RECORD EXCERPTS:
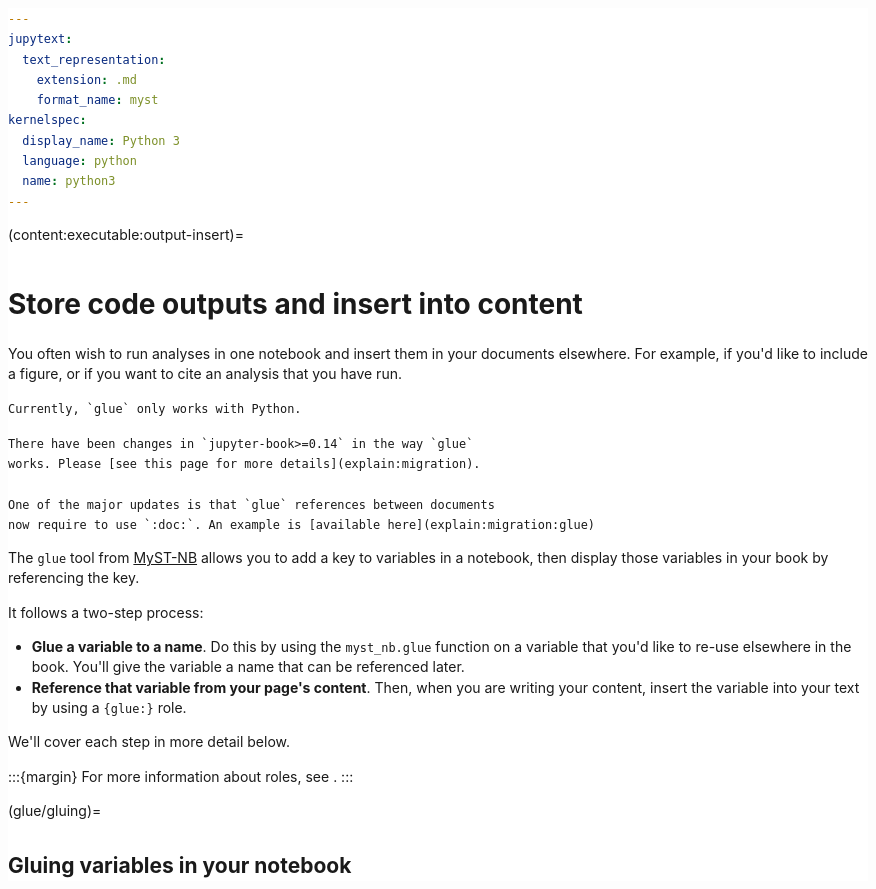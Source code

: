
 ```yaml
---
jupytext:
  text_representation:
    extension: .md
    format_name: myst
kernelspec:
  display_name: Python 3
  language: python
  name: python3
---
```


(content:executable:output-insert)=
# Store code outputs and insert into content

You often wish to run analyses in one notebook and insert them in your
documents elsewhere. For example, if you'd like to include a figure,
or if you want to cite an analysis that you have run.

```{warning}
Currently, `glue` only works with Python.
```

```{seealso} 
There have been changes in `jupyter-book>=0.14` in the way `glue`
works. Please [see this page for more details](explain:migration).

One of the major updates is that `glue` references between documents 
now require to use `:doc:`. An example is [available here](explain:migration:glue)

```

The `glue` tool from [MyST-NB](https://myst-nb.readthedocs.io/)
allows you to add a key to variables in a notebook,
then display those variables in your book by referencing the key. 

It follows a two-step process:

* **Glue a variable to a name**. Do this by using
  the `myst_nb.glue` function on a variable
  that you'd like to re-use elsewhere in the book. You'll give the variable
  a name that can be referenced later.
* **Reference that variable from your page's content**. Then, when you are
  writing your content, insert the variable into your text by using a
  `{glue:}` role.

We'll cover each step in more detail below.

:::{margin}
For more information about roles, see [](../myst.md).
:::

(glue/gluing)=
## Gluing variables in your notebook
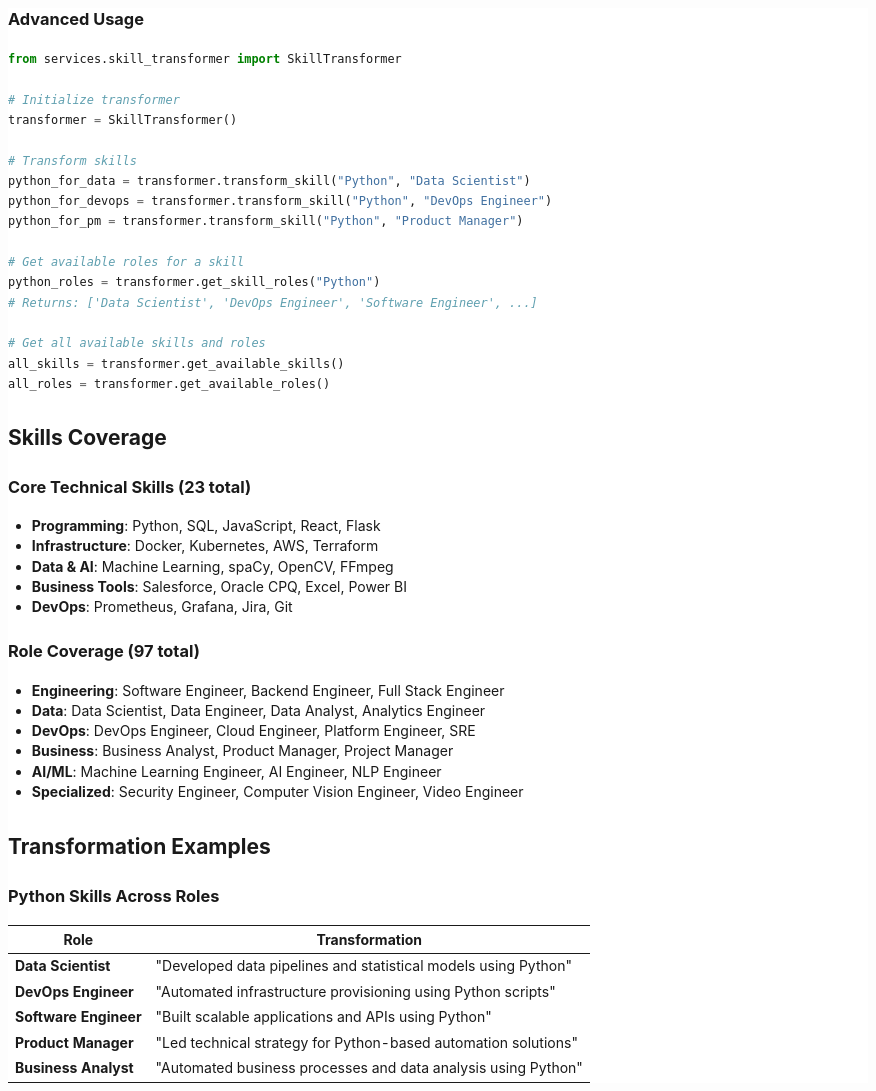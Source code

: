 ### Advanced Usage

```python
from services.skill_transformer import SkillTransformer

# Initialize transformer
transformer = SkillTransformer()

# Transform skills
python_for_data = transformer.transform_skill("Python", "Data Scientist")
python_for_devops = transformer.transform_skill("Python", "DevOps Engineer")
python_for_pm = transformer.transform_skill("Python", "Product Manager")

# Get available roles for a skill
python_roles = transformer.get_skill_roles("Python")
# Returns: ['Data Scientist', 'DevOps Engineer', 'Software Engineer', ...]

# Get all available skills and roles
all_skills = transformer.get_available_skills()
all_roles = transformer.get_available_roles()
```

## Skills Coverage

### Core Technical Skills (23 total)
- **Programming**: Python, SQL, JavaScript, React, Flask
- **Infrastructure**: Docker, Kubernetes, AWS, Terraform
- **Data & AI**: Machine Learning, spaCy, OpenCV, FFmpeg
- **Business Tools**: Salesforce, Oracle CPQ, Excel, Power BI
- **DevOps**: Prometheus, Grafana, Jira, Git

### Role Coverage (97 total)
- **Engineering**: Software Engineer, Backend Engineer, Full Stack Engineer
- **Data**: Data Scientist, Data Engineer, Data Analyst, Analytics Engineer
- **DevOps**: DevOps Engineer, Cloud Engineer, Platform Engineer, SRE
- **Business**: Business Analyst, Product Manager, Project Manager
- **AI/ML**: Machine Learning Engineer, AI Engineer, NLP Engineer
- **Specialized**: Security Engineer, Computer Vision Engineer, Video Engineer

## Transformation Examples

### Python Skills Across Roles

| Role | Transformation |
|------|---------------|
| **Data Scientist** | "Developed data pipelines and statistical models using Python" |
| **DevOps Engineer** | "Automated infrastructure provisioning using Python scripts" |
| **Software Engineer** | "Built scalable applications and APIs using Python" |
| **Product Manager** | "Led technical strategy for Python-based automation solutions" |
| **Business Analyst** | "Automated business processes and data analysis using Python" |
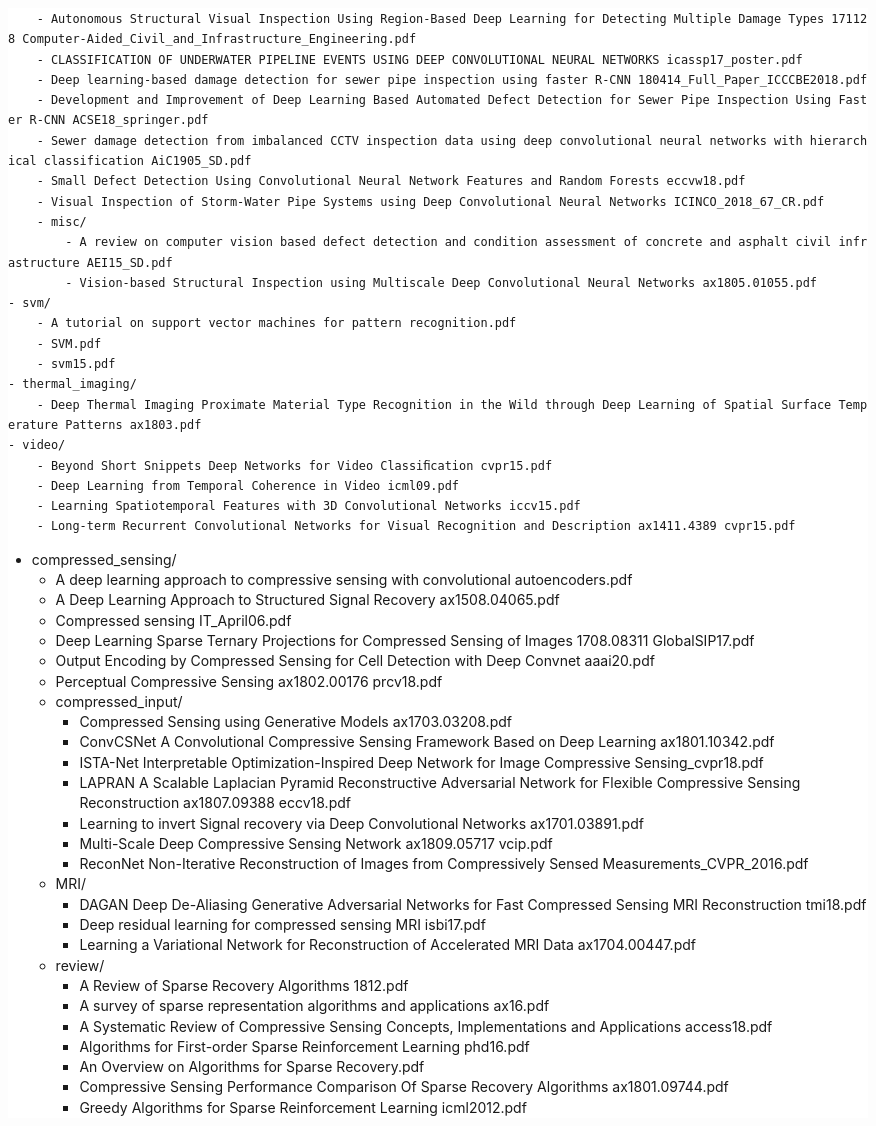         - Autonomous Structural Visual Inspection Using Region-Based Deep Learning for Detecting Multiple Damage Types 171128 Computer-Aided_Civil_and_Infrastructure_Engineering.pdf
        - CLASSIFICATION OF UNDERWATER PIPELINE EVENTS USING DEEP CONVOLUTIONAL NEURAL NETWORKS icassp17_poster.pdf
        - Deep learning-based damage detection for sewer pipe inspection using faster R-CNN 180414_Full_Paper_ICCCBE2018.pdf
        - Development and Improvement of Deep Learning Based Automated Defect Detection for Sewer Pipe Inspection Using Faster R-CNN ACSE18_springer.pdf
        - Sewer damage detection from imbalanced CCTV inspection data using deep convolutional neural networks with hierarchical classification AiC1905_SD.pdf
        - Small Defect Detection Using Convolutional Neural Network Features and Random Forests eccvw18.pdf
        - Visual Inspection of Storm-Water Pipe Systems using Deep Convolutional Neural Networks ICINCO_2018_67_CR.pdf
        - misc/
            - A review on computer vision based defect detection and condition assessment of concrete and asphalt civil infrastructure AEI15_SD.pdf
            - Vision-based Structural Inspection using Multiscale Deep Convolutional Neural Networks ax1805.01055.pdf
    - svm/
        - A tutorial on support vector machines for pattern recognition.pdf
        - SVM.pdf
        - svm15.pdf
    - thermal_imaging/
        - Deep Thermal Imaging Proximate Material Type Recognition in the Wild through Deep Learning of Spatial Surface Temperature Patterns ax1803.pdf
    - video/
        - Beyond Short Snippets Deep Networks for Video Classiﬁcation cvpr15.pdf
        - Deep Learning from Temporal Coherence in Video icml09.pdf
        - Learning Spatiotemporal Features with 3D Convolutional Networks iccv15.pdf
        - Long-term Recurrent Convolutional Networks for Visual Recognition and Description ax1411.4389 cvpr15.pdf
- compressed_sensing/
    - A deep learning approach to compressive sensing with convolutional autoencoders.pdf
    - A Deep Learning Approach to Structured Signal Recovery ax1508.04065.pdf
    - Compressed sensing IT_April06.pdf
    - Deep Learning Sparse Ternary Projections for Compressed Sensing of Images 1708.08311 GlobalSIP17.pdf
    - Output Encoding by Compressed Sensing for Cell Detection with Deep Convnet aaai20.pdf
    - Perceptual Compressive Sensing ax1802.00176 prcv18.pdf
    - compressed_input/
        - Compressed Sensing using Generative Models ax1703.03208.pdf
        - ConvCSNet A Convolutional Compressive Sensing Framework Based on Deep Learning ax1801.10342.pdf
        - ISTA-Net Interpretable Optimization-Inspired Deep Network for Image Compressive Sensing_cvpr18.pdf
        - LAPRAN A Scalable Laplacian Pyramid Reconstructive Adversarial Network for Flexible Compressive Sensing Reconstruction ax1807.09388 eccv18.pdf
        - Learning to invert Signal recovery via Deep Convolutional Networks ax1701.03891.pdf
        - Multi-Scale Deep Compressive Sensing Network ax1809.05717 vcip.pdf
        - ReconNet Non-Iterative Reconstruction of Images from Compressively Sensed Measurements_CVPR_2016.pdf
    - MRI/
        - DAGAN Deep De-Aliasing Generative Adversarial Networks for Fast Compressed Sensing MRI Reconstruction tmi18.pdf
        - Deep residual learning for compressed sensing MRI isbi17.pdf
        - Learning a Variational Network for Reconstruction of Accelerated MRI Data ax1704.00447.pdf
    - review/
        - A Review of Sparse Recovery Algorithms 1812.pdf
        - A survey of sparse representation algorithms and applications ax16.pdf
        - A Systematic Review of Compressive Sensing Concepts, Implementations and Applications access18.pdf
        - Algorithms for First-order Sparse Reinforcement Learning phd16.pdf
        - An Overview on Algorithms for Sparse Recovery.pdf
        - Compressive Sensing Performance Comparison Of Sparse Recovery Algorithms ax1801.09744.pdf
        - Greedy Algorithms for Sparse Reinforcement Learning icml2012.pdf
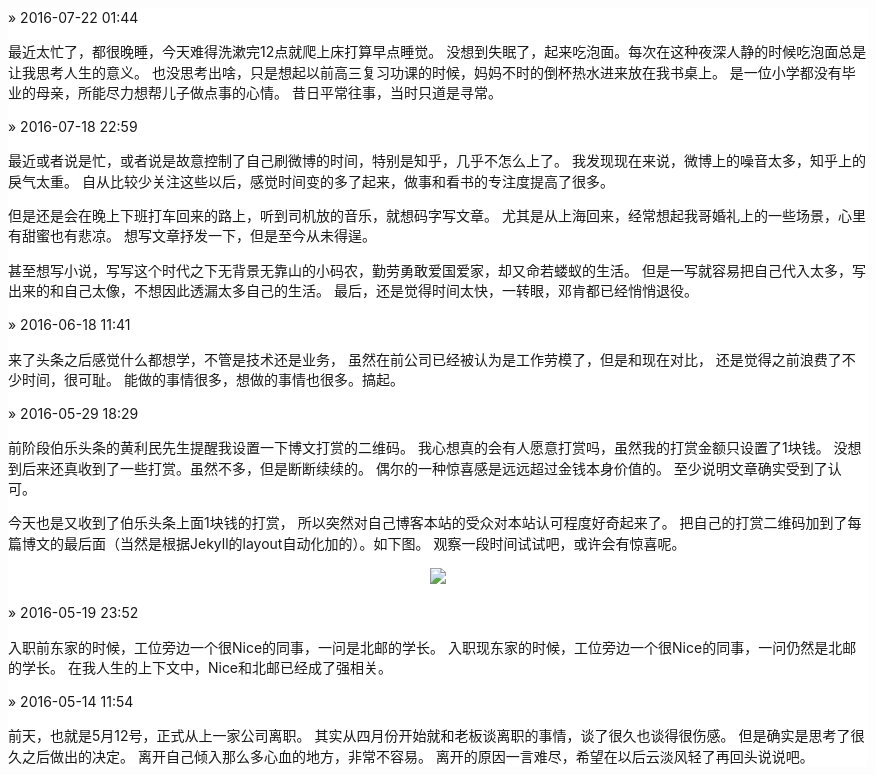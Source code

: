 &raquo; 2016-07-22 01:44

最近太忙了，都很晚睡，今天难得洗漱完12点就爬上床打算早点睡觉。
没想到失眠了，起来吃泡面。每次在这种夜深人静的时候吃泡面总是让我思考人生的意义。
也没思考出啥，只是想起以前高三复习功课的时候，妈妈不时的倒杯热水进来放在我书桌上。
是一位小学都没有毕业的母亲，所能尽力想帮儿子做点事的心情。
昔日平常往事，当时只道是寻常。

&raquo; 2016-07-18 22:59

最近或者说是忙，或者说是故意控制了自己刷微博的时间，特别是知乎，几乎不怎么上了。
我发现现在来说，微博上的噪音太多，知乎上的戾气太重。
自从比较少关注这些以后，感觉时间变的多了起来，做事和看书的专注度提高了很多。

但是还是会在晚上下班打车回来的路上，听到司机放的音乐，就想码字写文章。
尤其是从上海回来，经常想起我哥婚礼上的一些场景，心里有甜蜜也有悲凉。
想写文章抒发一下，但是至今从未得逞。

甚至想写小说，写写这个时代之下无背景无靠山的小码农，勤劳勇敢爱国爱家，却又命若蝼蚁的生活。
但是一写就容易把自己代入太多，写出来的和自己太像，不想因此透漏太多自己的生活。
最后，还是觉得时间太快，一转眼，邓肯都已经悄悄退役。

&raquo; 2016-06-18 11:41

来了头条之后感觉什么都想学，不管是技术还是业务，
虽然在前公司已经被认为是工作劳模了，但是和现在对比，
还是觉得之前浪费了不少时间，很可耻。
能做的事情很多，想做的事情也很多。搞起。

&raquo; 2016-05-29 18:29

前阶段伯乐头条的黄利民先生提醒我设置一下博文打赏的二维码。
我心想真的会有人愿意打赏吗，虽然我的打赏金额只设置了1块钱。
没想到后来还真收到了一些打赏。虽然不多，但是断断续续的。
偶尔的一种惊喜感是远远超过金钱本身价值的。
至少说明文章确实受到了认可。

今天也是又收到了伯乐头条上面1块钱的打赏，
所以突然对自己博客本站的受众对本站认可程度好奇起来了。
把自己的打赏二维码加到了每篇博文的最后面（当然是根据Jekyll的layout自动化加的）。如下图。
观察一段时间试试吧，或许会有惊喜呢。

<center><img src="http://images.yanyiwu.com/1024.jpg" class="photo" style="width:60%"></img></center>

&raquo; 2016-05-19 23:52

入职前东家的时候，工位旁边一个很Nice的同事，一问是北邮的学长。
入职现东家的时候，工位旁边一个很Nice的同事，一问仍然是北邮的学长。
在我人生的上下文中，Nice和北邮已经成了强相关。

&raquo; 2016-05-14 11:54

前天，也就是5月12号，正式从上一家公司离职。
其实从四月份开始就和老板谈离职的事情，谈了很久也谈得很伤感。
但是确实是思考了很久之后做出的决定。
离开自己倾入那么多心血的地方，非常不容易。
离开的原因一言难尽，希望在以后云淡风轻了再回头说说吧。
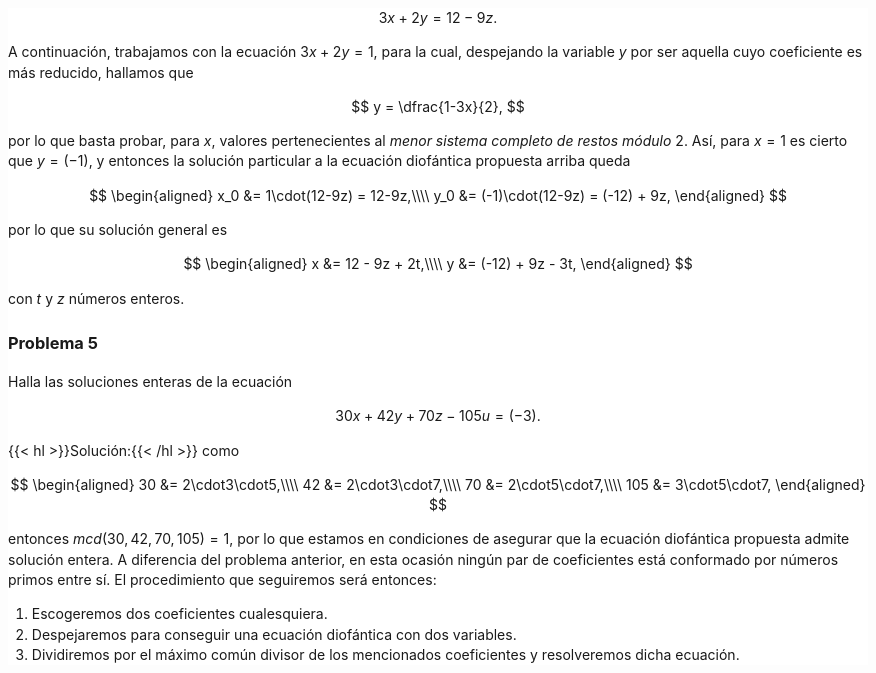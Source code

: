 $$
3x+2y=12-9z.
$$

A continuación, trabajamos con la ecuación $3x+2y=1$, para la cual, despejando la variable $y$ por ser aquella cuyo coeficiente es más reducido, hallamos que 

$$
y = \dfrac{1-3x}{2},
$$ 

por lo que basta probar, para $x$, valores pertenecientes al *menor sistema completo de restos módulo* $2$. Así, para $x=1$ es cierto que $y = (-1)$, y entonces la solución particular a la ecuación diofántica propuesta arriba queda

$$
\begin{aligned}
x_0 &= 1\cdot(12-9z) = 12-9z,\\\\ y_0 &= (-1)\cdot(12-9z) = (-12) + 9z,
\end{aligned}
$$

por lo que su solución general es

$$
\begin{aligned}
x &= 12 - 9z + 2t,\\\\ y &= (-12) + 9z - 3t,
\end{aligned}
$$

con $t$ y $z$ números enteros.

### Problema 5

Halla las soluciones enteras de la ecuación 

$$
30x+42y+70z-105u=(-3).
$$

{{< hl >}}Solución:{{< /hl >}} como

$$
\begin{aligned}
30 &= 2\cdot3\cdot5,\\\\ 42 &= 2\cdot3\cdot7,\\\\ 70 &= 2\cdot5\cdot7,\\\\ 105 &= 3\cdot5\cdot7,
\end{aligned}
$$

entonces $mcd(30,42,70,105)=1$, por lo que estamos en condiciones de asegurar que la ecuación diofántica propuesta admite solución entera. A diferencia del problema anterior, en esta ocasión ningún par de coeficientes está conformado por números primos entre sí. El procedimiento que seguiremos será entonces:

1. Escogeremos dos coeficientes cualesquiera.
2. Despejaremos para conseguir una ecuación diofántica con dos variables.
3. Dividiremos por el máximo común divisor de los mencionados coeficientes y resolveremos dicha ecuación.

TASK ITEM:
Report all lines in the records that include the string "total".

EXERCISE ANSWER:
### Core Technical Skills (23 total)
### Role Coverage (97 total)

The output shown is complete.